GreatTheCat · 09/08/2025 22:09

I know it can be hard. Your left feeling torn.
Leave this man, he sounds awful and it's not your job to raise the kids.

Nessiesfoodprovider · 10/08/2025 14:59

You are trying to parent the teenagers and your partner. He's not much of a role model for them, and below the surface, his family members probably aren't that bothered about seeing him.
You need to step back from trying to help. It's not welcomed by any of them, and it must be horrible for you (I'd feel like a complete nag if I was in your shoes). Let your partner and his teens keep on carrying on, and even though you've been together for 8 years, I'd be asking if this is how I saw my adult life going.

FinallyHere · 10/08/2025 16:46

Yeah, step back. This is really not something you can fix and you can easily tear yourself apart by trying to.

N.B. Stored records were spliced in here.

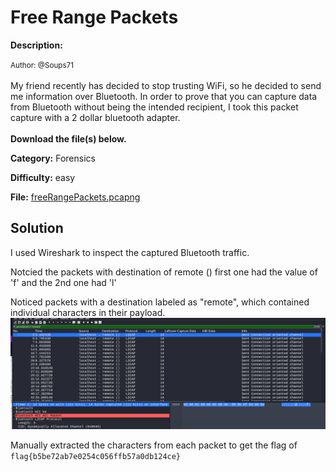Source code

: # Free Range Packets

**Description:**

<small>Author: @Soups71</small><br><br>My friend recently has decided to stop trusting WiFi, so he decided to send me information over Bluetooth. In order to prove that you can capture data from Bluetooth without being the intended recipient, I took this packet capture with a 2 dollar bluetooth adapter. <br><br> <b>Download the file(s) below.</b>


**Category:** Forensics

**Difficulty:** easy

**File:** [freeRangePackets.pcapng](freeRangePackets.pcapng)

## Solution

I used Wireshark to inspect the captured Bluetooth traffic.

Notcied the packets with destination of remote () first one had the value of 'f' and the 2nd one had 'l' 


Noticed packets with a destination labeled as "remote", which contained individual characters in their payload.
![alt text](image.png)

Manually extracted the characters from each packet to get the flag of `flag{b5be72ab7e0254c056ffb57a0db124ce}`
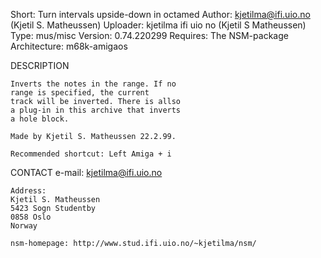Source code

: Short:        Turn intervals upside-down in octamed
Author:       kjetilma@ifi.uio.no (Kjetil S. Matheussen)
Uploader:     kjetilma ifi uio no (Kjetil S  Matheussen)
Type:         mus/misc
Version:      0.74.220299
Requires:     The NSM-package
Architecture: m68k-amigaos


DESCRIPTION

	Inverts the notes in the range. If no
	range is specified, the current
	track will be inverted. There is allso
	a plug-in in this archive that inverts
	a hole block.

	Made by Kjetil S. Matheussen 22.2.99.

	Recommended shortcut: Left Amiga + i


CONTACT
	e-mail: kjetilma@ifi.uio.no

	Address:
	Kjetil S. Matheussen
	5423 Sogn Studentby
	0858 Oslo
	Norway

	nsm-homepage: http://www.stud.ifi.uio.no/~kjetilma/nsm/

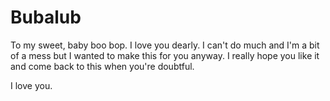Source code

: # Bubalub
To my sweet, baby boo bop. I love you dearly. 
I can't do much and I'm a bit of a mess but I wanted to make this for you anyway.
I really hope you like it and come back to this when you're doubtful.

I love you.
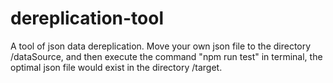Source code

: # dereplication-tool
A tool of json data dereplication.
Move your own json file to the directory /dataSource, and then execute the command "npm run test" in terminal, the optimal json file would exist in the directory /target.
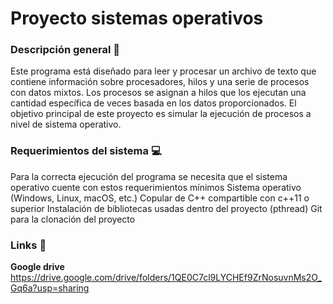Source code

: # Proyecto sistemas operativos

### Descripción general 📝

Este programa está diseñado para leer y procesar un archivo de texto que contiene información sobre procesadores, hilos y una serie de procesos con datos mixtos. Los procesos se asignan a hilos que los ejecutan una cantidad específica de veces basada en los datos proporcionados. El objetivo principal de este proyecto es simular la ejecución de procesos a nivel de sistema operativo.


### Requerimientos del sistema 💻
Para la correcta ejecución del programa se necesita que el sistema operativo cuente con estos requerimientos mínimos
Sistema operativo (Windows, Linux, macOS, etc.)
Copular de C++ compartible con c++11 o superior
Instalación de bibliotecas usadas dentro del proyecto (pthread)
Git para la clonación del proyecto

### Links 🔗

**Google drive**
https://drive.google.com/drive/folders/1QE0C7cl9LYCHEf9ZrNosuvnMs2O_Gq6a?usp=sharing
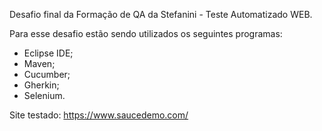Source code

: Desafio final da Formação de QA da Stefanini - Teste Automatizado WEB.

Para esse desafio estão sendo utilizados os seguintes programas:
- Eclipse IDE;
- Maven;
- Cucumber;
- Gherkin;
- Selenium.

Site testado: https://www.saucedemo.com/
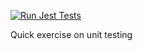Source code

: [![Run Jest Tests](https://github.com/Devaaron7/unit-test-practice/actions/workflows/test.yml/badge.svg)](https://github.com/Devaaron7/unit-test-practice/actions/workflows/test.yml)

Quick exercise on unit testing
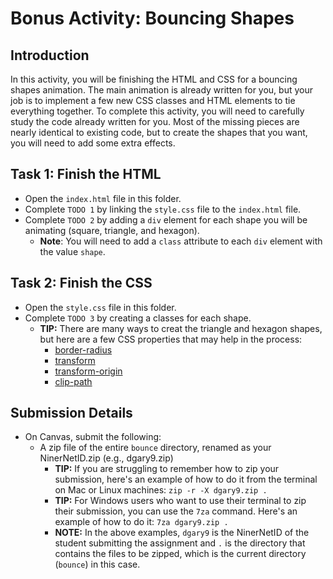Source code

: # Bonus Activity: Bouncing Shapes

## Introduction

In this activity, you will be finishing the HTML and CSS for a bouncing shapes animation. The main animation is already written for you, but your job is to implement a few new CSS classes and HTML elements to tie everything together. To complete this activity, you will need to carefully study the code already written for you. Most of the missing pieces are nearly identical to existing code, but to create the shapes that you want, you will need to add some extra effects.

## Task 1: Finish the HTML

- Open the `index.html` file in this folder.
- Complete `TODO 1` by linking the `style.css` file to the `index.html` file.
- Complete `TODO 2` by adding a `div` element for each shape you will be animating (square, triangle, and hexagon).
  - **Note**: You will need to add a `class` attribute to each `div` element with the value `shape`.

## Task 2: Finish the CSS

- Open the `style.css` file in this folder.
- Complete `TODO 3` by creating a classes for each shape.
  - **TIP:** There are many ways to creat the triangle and hexagon shapes, but here are a few CSS properties that may help in the process:
    - [border-radius](https://developer.mozilla.org/en-US/docs/Web/CSS/border-radius)
    - [transform](https://developer.mozilla.org/en-US/docs/Web/CSS/transform)
    - [transform-origin](https://developer.mozilla.org/en-US/docs/Web/CSS/transform-origin)
    - [clip-path](https://developer.mozilla.org/en-US/docs/Web/CSS/clip-path)

## Submission Details

- On Canvas, submit the following:
  - A zip file of the entire `bounce` directory, renamed as your NinerNetID.zip (e.g., dgary9.zip)
    - **TIP:** If you are struggling to remember how to zip your submission, here's an example of how to do it from the terminal on Mac or Linux machines: `zip -r -X dgary9.zip .`
    - **TIP:** For Windows users who want to use their terminal to zip their submission, you can use the `7za` command. Here's an example of how to do it: `7za dgary9.zip .`
    - **NOTE:** In the above examples, `dgary9` is the NinerNetID of the student submitting the assignment and `.` is the directory that contains the files to be zipped, which is the current directory (`bounce`) in this case.
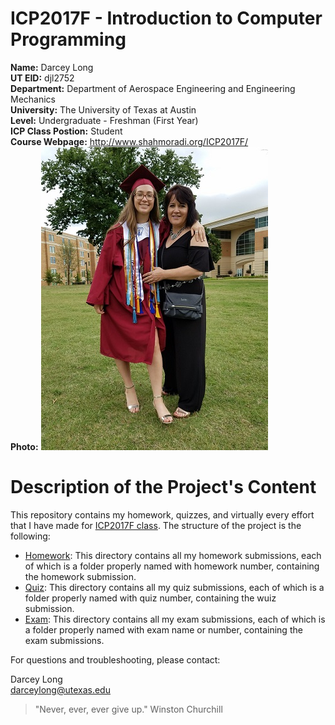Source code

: # ICP2017F - Introduction to Computer Programming #
   **Name:** Darcey Long                                                                                              
   **UT EID:** djl2752                                                                                                                     
   **Department:** Department of Aerospace Engineering and Engineering Mechanics                                                             
   **University:** The University of Texas at Austin                                                                                          
   **Level:** Undergraduate - Freshman (First Year)                                                                                      
   **ICP Class Postion:** Student                                                                                                                  
   **Course Webpage:** http://www.shahmoradi.org/ICP2017F/                                                                                          
   **Photo:**
![](https://github.com/Darcey99/ICP2017F/blob/master/Grad%20Pic.JPG)                                                                     
# Description of the Project's Content #
This repository contains my homework, quizzes, and virtually every effort that I have made for [ICP2017F class](http://www.shahmoradi.org/ICP2017F/). The structure of the project is the following:
* [Homework](https://github.com/Darcey99/ICP2017F/tree/master/Homework): This directory contains all my homework submissions, each of which is a folder properly named with homework number, containing the homework submission.
* [Quiz](https://github.com/Darcey99/ICP2017F/tree/master/Quiz): This directory contains all my quiz submissions, each of which is a folder properly named with quiz number, containing the wuiz submission.
* [Exam](https://github.com/Darcey99/ICP2017F/tree/master/Exam): This directory contains all my exam submissions, each of which is a folder properly named with exam name or number, containing the exam submissions.

For questions and troubleshooting, please contact:

Darcey Long                                                                                                                       
darceylong@utexas.edu

>"Never, ever, ever give up."
> Winston Churchill
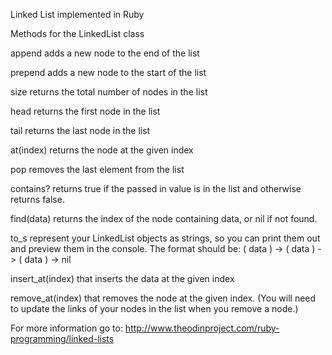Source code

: Linked List implemented in Ruby

Methods for the LinkedList class

append 
  adds a new node to the end of the list

prepend 
  adds a new node to the start of the list

size 
  returns the total number of nodes in the list

head 
  returns the first node in the list

tail 
  returns the last node in the list

at(index) 
  returns the node at the given index

pop 
  removes the last element from the list

contains? 
  returns true if the passed in value is in the list and otherwise returns false.

find(data) 
  returns the index of the node containing data, or nil if not found.

to_s 
  represent your LinkedList objects as strings, so you can print them out and preview them in the console. The format should be: ( data ) -> ( data ) -> ( data ) -> nil

insert_at(index) 
  that inserts the data at the given index

remove_at(index) 
  that removes the node at the given index. (You will need to update the links of your nodes in the list when you remove a node.)


For more information go to: http://www.theodinproject.com/ruby-programming/linked-lists
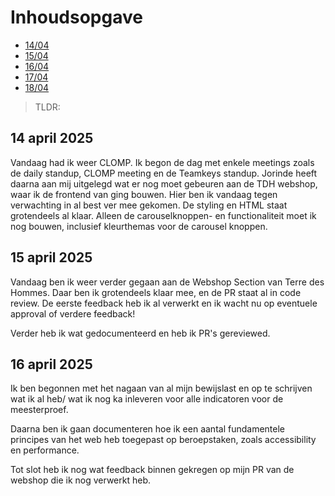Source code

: # Inhoudsopgave

  - [14/04](#14-april-2025)
  - [15/04](#15-april-2025)
  - [16/04](#16-april-2025)
  - [17/04](#17-april-2025)
  - [18/04](#18-april-2025)

> TLDR: 

## 14 april 2025

Vandaag had ik weer CLOMP. Ik begon de dag met enkele meetings zoals de daily standup, CLOMP meeting en de Teamkeys standup. Jorinde heeft daarna aan mij uitgelegd wat er nog moet gebeuren aan de TDH webshop, waar ik de frontend van ging bouwen. Hier ben ik vandaag tegen verwachting in al best ver mee gekomen. De styling en HTML staat grotendeels al klaar. Alleen de carouselknoppen- en functionaliteit moet ik nog bouwen, inclusief kleurthemas voor de carousel knoppen.

## 15 april 2025

Vandaag ben ik weer verder gegaan aan de Webshop Section van Terre des Hommes. Daar ben ik grotendeels klaar mee, en de PR staat al in code review. De eerste feedback heb ik al verwerkt en ik wacht nu op eventuele approval of verdere feedback!

Verder heb ik wat gedocumenteerd en heb ik PR's gereviewed.

## 16 april 2025

Ik ben begonnen met het nagaan van al mijn bewijslast en op te schrijven wat ik al heb/ wat ik nog ka inleveren voor alle indicatoren voor de meesterproef. 

Daarna ben ik gaan documenteren hoe ik een aantal fundamentele principes van het web heb toegepast op beroepstaken, zoals accessibility en performance.

Tot slot heb ik nog wat feedback binnen gekregen op mijn PR van de webshop die ik nog verwerkt heb.
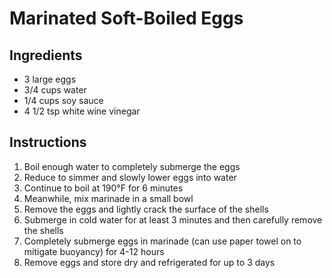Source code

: # Marinated Soft-Boiled Eggs

## Ingredients

- 3 large eggs
- 3/4 cups water
- 1/4 cups soy sauce
- 4 1/2 tsp white wine vinegar

## Instructions

1. Boil enough water to completely submerge the eggs
2. Reduce to simmer and slowly lower eggs into water
3. Continue to boil at 190°F for 6 minutes
4. Meanwhile, mix marinade in a small bowl
5. Remove the eggs and lightly crack the surface of the shells
6. Submerge in cold water for at least 3 minutes and then carefully remove the shells
7. Completely submerge eggs in marinade (can use paper towel on to mitigate buoyancy) for 4-12 hours
8. Remove eggs and store dry and refrigerated for up to 3 days
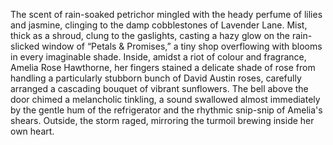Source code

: The scent of rain-soaked petrichor mingled with the heady perfume of lilies and jasmine, clinging to the damp cobblestones of Lavender Lane.  Mist, thick as a shroud, clung to the gaslights, casting a hazy glow on the rain-slicked window of “Petals & Promises,” a tiny shop overflowing with blooms in every imaginable shade.  Inside, amidst a riot of colour and fragrance, Amelia Rose Hawthorne, her fingers stained a delicate shade of rose from handling a particularly stubborn bunch of David Austin roses, carefully arranged a cascading bouquet of vibrant sunflowers.  The bell above the door chimed a melancholic tinkling, a sound swallowed almost immediately by the gentle hum of the refrigerator and the rhythmic snip-snip of Amelia's shears.  Outside, the storm raged, mirroring the turmoil brewing inside her own heart.
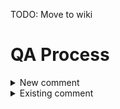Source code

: TODO: Move to wiki

# QA Process

<details><summary>New comment</summary>

<details><summary>New comment / Show the widget</summary>

* Do: Open a pull request
* Do: Hover a line of code
* Expect: Github's regular Add Comment button is shown
* Expect: The plugin's Add Comment button is shown next to it
* Do: Click the plugin's Add Comment button
* Expect: The plugin's Edit Comment widget is shown between the line and the next line
* Expect: The Write tab to be open
* Expect: A text area to be shown
* Expect: The text area to be focused
* Expect: A Cancel and OK button to be shown
</details>

<details><summary>New comment / Show the widget / Preview</summary>

* Do: Enter markdown into the text area
* Do: Click the Preview tab
* Expect: The Write tab to be hidden
* Expect: A rendered version of the markdown to be shown
* Do: Click the Write tab
* Expect: The Preview tab to be hidden
* Expect: The Write tab to be shown with unrendered text
</details>

<details><summary>New comment / Show the widget / Save</summary>

* Do: Enter markdown into the text area
* Do: Click the OK button
* Expect: The Preview tab to be shown
* Expect: The comment to be saved
</details>

<details><summary>New comment / Show the widget / Cancel</summary>

* Do: Enter markdown into the text area
* Do: Click the Cancel button
* Expect: The Edit Comment widget to no longer be shown
* Expect: The comment not to be saved
</details>

</details>

<details><summary>Existing comment</summary>

* Setup: A pull request has a comment saved
* Do: Open a pull request

<details><summary>Existing comment / Show the widget</summary>

* Expect: The Edit Comment widget to be shown
* Expect: The Preview tab to be shown
* Expect: A rendered version of the markdown to be shown
</details>

<details><summary>Existing comment / Show the widget / Save</summary>

* See: New comment / Show the widget / Save
</details>

<details><summary>New comment / Show the widget / Cancel</summary>

* Do: Change the markdown in the text area
* Do: Click the Cancel button
* Expect: The Preview tab to be shown
* Expect: The original comment's markdown to be rendered
* Expect: The modified comment not to be saved
</details>

</details>
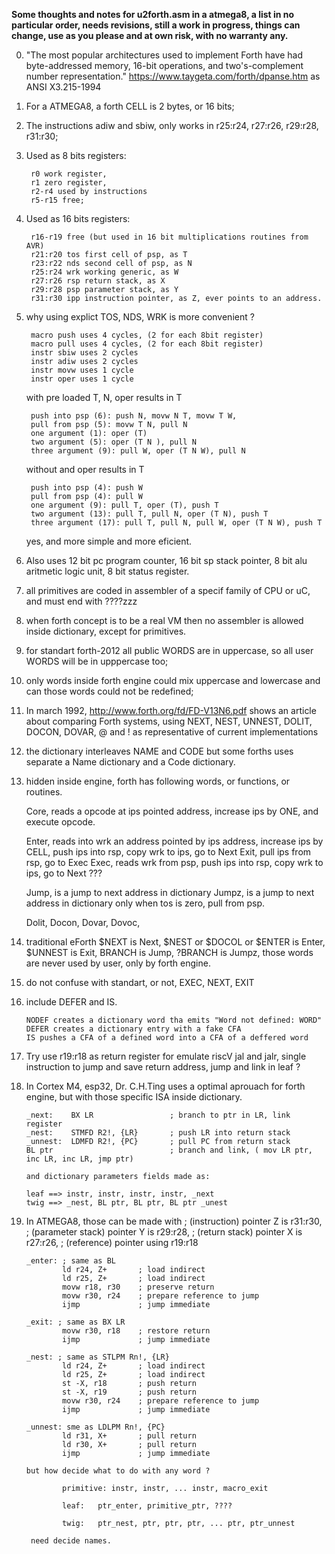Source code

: 
**Some thoughts and notes for u2forth.asm in a atmega8, a list in no particular order, needs revisions, still a work in progress, things can change, use as you please and at own risk, with no warranty any.**

0. "The most popular architectures used to implement Forth have had byte-addressed memory, 16-bit operations, and two's-complement number representation." https://www.taygeta.com/forth/dpanse.htm as ANSI X3.215-1994

1. For a ATMEGA8, a forth CELL is 2 bytes, or 16 bits;

2. The instructions adiw and sbiw, only works in r25:r24, r27:r26, r29:r28, r31:r30;

3. Used as  8 bits registers: 

        r0 work register, 
        r1 zero register, 
        r2-r4 used by instructions
        r5-r15 free;

4. Used as 16 bits registers: 

        r16-r19 free (but used in 16 bit multiplications routines from AVR)
        r21:r20 tos first cell of psp, as T 
        r23:r22 nds second cell of psp, as N 
        r25:r24 wrk working generic, as W 
        r27:r26 rsp return stack, as X
        r29:r28 psp parameter stack, as Y
        r31:r30 ipp instruction pointer, as Z, ever points to an address.

5. why using explict TOS, NDS, WRK is more convenient ? 
    
        macro push uses 4 cycles, (2 for each 8bit register)
        macro pull uses 4 cycles, (2 for each 8bit register)
        instr sbiw uses 2 cycles
        instr adiw uses 2 cycles
        instr movw uses 1 cycle
        instr oper uses 1 cycle
    
    with pre loaded T, N, oper results in T 
     
        push into psp (6): push N, movw N T, movw T W,
        pull from psp (5): movw T N, pull N
        one argument (1): oper (T)
        two argument (5): oper (T N ), pull N
        three argument (9): pull W, oper (T N W), pull N
         
    without and oper results in T      
        
        push into psp (4): push W
        pull from psp (4): pull W
        one argument (9): pull T, oper (T), push T
        two argument (13): pull T, pull N, oper (T N), push T
        three argument (17): pull T, pull N, pull W, oper (T N W), push T
            
     yes, and more simple and more eficient.
     
6. Also uses 12 bit pc program counter, 16 bit sp stack pointer, 8 bit alu aritmetic logic unit, 8 bit status register.
  
7. all primitives are coded in assembler of a specif family of CPU or uC, and  must end with ????zzz

8. when forth concept is to be a real VM then no assembler is allowed inside dictionary, except for primitives.
  
9. for standart forth-2012 all public WORDS are in uppercase, so all user WORDS will be in upppercase too;
  
10. only words inside forth engine could mix uppercase and lowercase and can those words could not be redefined;
  
11. In march 1992, http://www.forth.org/fd/FD-V13N6.pdf shows an article about comparing Forth systems, using NEXT, NEST, UNNEST, DOLIT, DOCON, DOVAR, @ and ! as representative of current implementations
  
12. the dictionary interleaves NAME and CODE but some forths uses separate a Name dictionary and a Code dictionary. 
  
13. hidden inside engine, forth has following words, or functions, or routines. 
  
    Core, reads a opcode at ips pointed address, increase ips by ONE, and execute opcode.
   
    Enter, reads into wrk an address pointed by ips address, increase ips by CELL, push ips into rsp, copy wrk to ips, go to Next
    Exit,  pull ips from rsp, go to Exec
    Exec, reads wrk from psp, push ips into rsp, copy wrk to ips, go to Next ??? 
    
    Jump, is a jump to next address in dictionary
    Jumpz, is a jump to next address in dictionary only when tos is zero, pull from psp.
   
    Dolit,
    Docon,
    Dovar,
    Dovoc,
    
14. traditional eForth $NEXT is Next, $NEST or $DOCOL or $ENTER is Enter, $UNNEST is Exit, BRANCH is Jump, ?BRANCH is Jumpz, those words are never used by user, only by forth engine.
  
15. do not confuse with standart, or not, EXEC, NEXT, EXIT

16. include DEFER and IS.

        NODEF creates a dictionary word tha emits "Word not defined: WORD"
        DEFER creates a dictionary entry with a fake CFA
        IS pushes a CFA of a defined word into a CFA of a deffered word

17. Try use r19:r18 as return register for emulate riscV jal and jalr, single instruction to jump and save return address, jump and link in leaf ?
                
18. In Cortex M4, esp32, Dr. C.H.Ting uses a optimal aprouach for forth engine, but with those specific ISA inside dictionary.

        _next:    BX LR                 ; branch to ptr in LR, link register
        _nest:    STMFD R2!, {LR}       ; push LR into return stack
        _unnest:  LDMFD R2!, {PC}       ; pull PC from return stack
        BL ptr                          ; branch and link, ( mov LR ptr, inc LR, inc LR, jmp ptr)
        
        and dictionary parameters fields made as:
        
        leaf ==> instr, instr, instr, instr, _next
        twig ==> _nest, BL ptr, BL ptr, BL ptr _unest
        
19. In ATMEGA8, those can be made with
        ; (instruction) pointer Z is r31:r30, 
        ; (parameter stack) pointer Y is r29:r28, 
        ; (return stack) pointer X is r27:r26,
         ; (reference) pointer using r19:r18 
        
        _enter: ; same as BL  
                ld r24, Z+       ; load indirect
                ld r25, Z+       ; load indirect
                movw r18, r30    ; preserve return
                movw r30, r24    ; prepare reference to jump
                ijmp             ; jump immediate
               
        _exit: ; same as BX LR
                movw r30, r18    ; restore return
                ijmp             ; jump immediate
               
        _nest: ; same as STLPM Rn!, {LR}
                ld r24, Z+       ; load indirect
                ld r25, Z+       ; load indirect
                st -X, r18       ; push return
                st -X, r19       ; push return
                movw r30, r24    ; prepare reference to jump
                ijmp             ; jump immediate
               
        _unnest: sme as LDLPM Rn!, {PC}
                ld r31, X+       ; pull return
                ld r30, X+       ; pull return
                ijmp             ; jump immediate
               
        but how decide what to do with any word ?
                
                primitive: instr, instr, ... instr, macro_exit
                
                leaf:   ptr_enter, primitive_ptr, ????
                
                twig:   ptr_nest, ptr, ptr, ptr, ... ptr, ptr_unnest
                
         need decide names.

OnlyMabelInTheBuilding · 10/08/2025 16:56

Been there. Gave up. Am still married and his DC never lived with us (I would have had to leave) but I realised that it was only me trying to bring them up with life skills. Both of their parents just wanted them to do what they wanted. So I realised, not my responsibility, and it was like a light switch

They’re still the same and struggle with school/work/college etc. It’s a shame for them, but not my circus etc.

kel0812 · 10/08/2025 17:19

Thanks everyone for your replies so far, It’s hard to know what to do because I know that leaving will mean the end of the relationship for good and I do love my DP very much and in many ways he is a great person, I also know that the situation with the children could be worse and at times wonder if I am making mountains out of mole hills, but it is the constant trickle of being ignored and undermined that is doing my head in!

OP posts:
Unexpectedlysinglemum · 10/08/2025 22:32

This is too unattractive for me I couldn't be with him. Why does he have his kids full time their birth mother must be dead or absolutely awful for a court to have given an awful father like this a lives with order

EvenMoreCrisps · 10/08/2025 22:37

The man is a deadbeat, there's no excusing him.
You could be enjoying a peaceful, free life.
Are you dependent on him for housing?
A boyfriend is for enhancing your life. This man won't even do the bare minimum for kids he chose to create, is he really any better as a boyfriend?

Rosegoldy · 10/08/2025 23:15

Poor children are utterly failed by their lazy father.
You have wasted 8 years on him.
This will be your future.
They will never be independent.
He has ruined their chance by being lazy.
Parents that genuinely care about their children, want them to be as self sufficient as possible.